RE: HF21 (and 22) are done, how do you feel?
Yes, I am still against EIP. I was ambivalent about 50/50 and downvotes, so if you count those as successes, great. But the curve has made many users' steem experiences much less enjoyable. You try to rephrase the idea of votes being worth a smaller amount - that they're still worth the same number of rshares, just those rshares are worth a smaller amount when applied to a post with fewer rshares, but people's understanding is still correct. You can say that you don't mind that it makes "self-votes" worth less and note what you think is the corner case of comments being worth less... but in the end, it boils down to: I am encouraged to upvote content I don't care about because the author regularly receives rewards at least approaching the threshold, and I am consequently discouraged from upvoting not only comments, but also posts I love because the author has no track record of receiving rewards above $4. In fact, prior to HF21 (now 22, I guess), nearly all of my votes went to content from users who I liked engaging with but who did not receive much notice from others... not because their content was bad, but because they, too, belonged to communities that didn't interest whales. These communities draw lots of people in, many devoted to building communities organically. The fact that they drew the attention of no whales is not a sign that they did not bring value to the blockchain. Just that their content wasn't targeted to whales.
We talk about mass adoption? That's who the masses are. Even if trending is doing well and bidbots are going idle, wherever those freed up rewards are headed, it isn't into the accounts of the rank and file.
Also, I dunno. I feel hard pressed to NOT use a bot. I never have before, but now, seeing my rewards (from real people who read my blog) get cut in half, makes me want to rescue some of their value for them and to use a bot. I tried it a couple times. It made me feel yucky. But I feel like I have to. I don't expect to get noticed by a whale. It's not my goal. I love the curies I've gotten in the past, but engaging with my growing community, hosting joyful joke-telling contests, and sharing fast fiction are the things I love. I don't mind if I only get appreciation from the folks who appreciate me, but I don't like that it is the wrong thing for them to spend their VP on now. That pains me, too.
Do you understand what the curve has done? Do you understand how this makes it harder to engage with new users and good content? Do you understand how this motivates people to just follow the crowd rather than embrace one's own quirky preferences?
It is very hard to be a happy non-whale, non-abuser in this ecosystem. Were I an abuser, I'd be perfectly happy botting up to just below the trending threshold. The return is better than before because so much is so far below the curve.
I agree with that the curve is awful. What's the purpose? Why dividing stake across multiple accounts should be discouraged at all? Reducing rewards to authors that almost never gets above $3 per post organically is not worth whatever the purpose is.

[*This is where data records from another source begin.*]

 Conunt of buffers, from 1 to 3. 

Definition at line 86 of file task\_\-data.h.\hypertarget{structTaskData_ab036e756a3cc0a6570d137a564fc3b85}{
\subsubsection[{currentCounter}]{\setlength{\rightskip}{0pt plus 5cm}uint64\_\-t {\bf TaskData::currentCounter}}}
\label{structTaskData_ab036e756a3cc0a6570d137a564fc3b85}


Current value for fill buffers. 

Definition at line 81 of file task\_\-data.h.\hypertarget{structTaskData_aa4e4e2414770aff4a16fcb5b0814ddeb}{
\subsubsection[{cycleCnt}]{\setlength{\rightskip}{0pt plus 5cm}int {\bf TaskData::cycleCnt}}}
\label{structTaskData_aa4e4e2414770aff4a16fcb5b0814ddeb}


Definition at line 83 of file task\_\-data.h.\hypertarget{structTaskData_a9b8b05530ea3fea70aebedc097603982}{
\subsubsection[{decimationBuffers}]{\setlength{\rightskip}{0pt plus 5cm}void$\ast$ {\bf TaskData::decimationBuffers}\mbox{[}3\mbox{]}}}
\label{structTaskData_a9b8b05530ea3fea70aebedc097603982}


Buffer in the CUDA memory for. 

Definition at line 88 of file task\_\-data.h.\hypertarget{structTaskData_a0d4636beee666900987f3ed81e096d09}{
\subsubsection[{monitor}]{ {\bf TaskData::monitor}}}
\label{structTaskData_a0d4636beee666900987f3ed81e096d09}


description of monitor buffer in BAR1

It is though. Mathematically it is literally going to increase every other payout, including the small ones. If there is enough taken off of those big milking payouts (and the experience of the last few days suggests this is very possible) then it can more than make up for the effect of the curve on the rank and file, or at a minimum reduce that effect greatly.
Your attitude is defeatist.
Firstly, I hope you're right. It hasn't happened yet. But in the next week or so we should see the impact. But it hasn't happened yet.
Secondly, defeatist? I'm here. I'm fighting for what I think would be a positive change. We disagree about the impact of the rewards curve. I'm fighting for it to be restored to linearity.
I understand that you disagree, but "defeatist" is the wrong word.
Maybe you aren't truly defeatist but just don't quite understand how downvoting works.
When rewards are removed from posts such as happened in a huge scale in the past week those rewards are redistributed to every other payout. Since the top posts are getting rekt by downvotes and the bid bots are complaining they aren't even getting vote buyers at all (because buyers are afraid of getting downvoted), then to say that it doesn't benefit the rank and file is simply incorrect. Certainly thousands, and possibly tens and thousand of STEEM have been redistributed to the rank and file. We've also seen at least one initiative promising to go after vote circles which will send even more rewards to the rank and file.
I'm frankly more concerned about what happens longer term and whether we will fall back into complacency once the novelty of slamming Trending and other milkers with downvotes wears off. In that case, it will stop helping the rank and file and we'll have to figure out what to do next. But for now it absolutely is helping the rank and file.
I suspect that it must be helping the middle earners and non-downvoted top earners mostly. I can only tell you what I've observed. In the weeks prior to HF21, I saw the people in my community (mainly freewriters) often had posts in the $0.30-$0.80 range. Those same users now generally have payouts in the $0.15-$0.60. Obviously there are many factors, but the overall truth of the matter is that, while I'm all for the downvoting of the top spam posts, the most vulnerable users are still seeing smaller payouts due to the curve.
I get that those rewards are being redistributed, but there just isn't enough to negate the effect of the curve (and because of the curve, more of that value is going to the next highest tier of payouts). But maybe eventually there will be.
Anyways, kudos to everyone for doing the downvoting! I hope that, indeed, no one loses interest and furthermore that everyone ups their curation game even more to reward the users not only who have the "best" posts, but also those who have posts that appeal to users who aren't likely to be whales.
Middle earners are rank-and-file, almost by definition. The very lowest earners are at an extreme, just like the highest. But the way the math works out, downvotes help everyone proportionately. If middle earners gain, say 20%, then low earners gain the same 20% (but smaller absolute amount of course).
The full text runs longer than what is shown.